**Directions**
For this exercise, transcribe every line of the material exactly and skip the pictures.
______
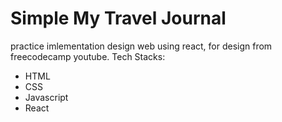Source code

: # Simple My Travel Journal

practice imlementation design web using react, for design from freecodecamp youtube.
Tech Stacks:
- HTML
- CSS
- Javascript
- React
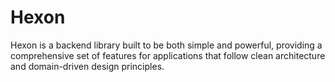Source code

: # Hexon

Hexon is a backend library built to be both simple and powerful, providing a comprehensive set of features for applications that follow clean architecture and domain-driven design principles.
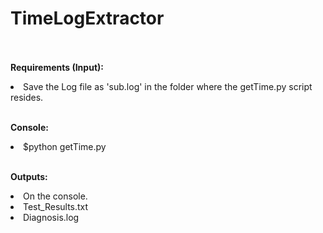 # TimeLogExtractor<br><br>

<b>Requirements (Input):</b> <br>
  <li> Save the Log file as 'sub.log' in the folder where the getTime.py script resides.<br><br>

<b>Console:</b><br>
  <li> $python getTime.py<br><br>
  
<b>Outputs:</b><br>
 <li> On the console.<br>
  <li> Test_Results.txt<br>
  <li> Diagnosis.log<br>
______
**Task result**
Source code

: # Simple My Travel Journal

practice imlementation design web using react, for design from freecodecamp youtube.
Tech Stacks:
- HTML
- CSS
- Javascript
- React
Source code

: # Hexon

Hexon is a backend library built to be both simple and powerful, providing a comprehensive set of features for applications that follow clean architecture and domain-driven design principles.
 # TimeLogExtractor<br><br>

<b>Requirements (Input):</b> <br>
  <li> Save the Log file as 'sub.log' in the folder where the getTime.py script resides.<br><br>

<b>Console:</b><br>
  <li> $python getTime.py<br><br>
  
<b>Outputs:</b><br>
 <li> On the console.<br>
  <li> Test_Results.txt<br>
  <li> Diagnosis.log<br>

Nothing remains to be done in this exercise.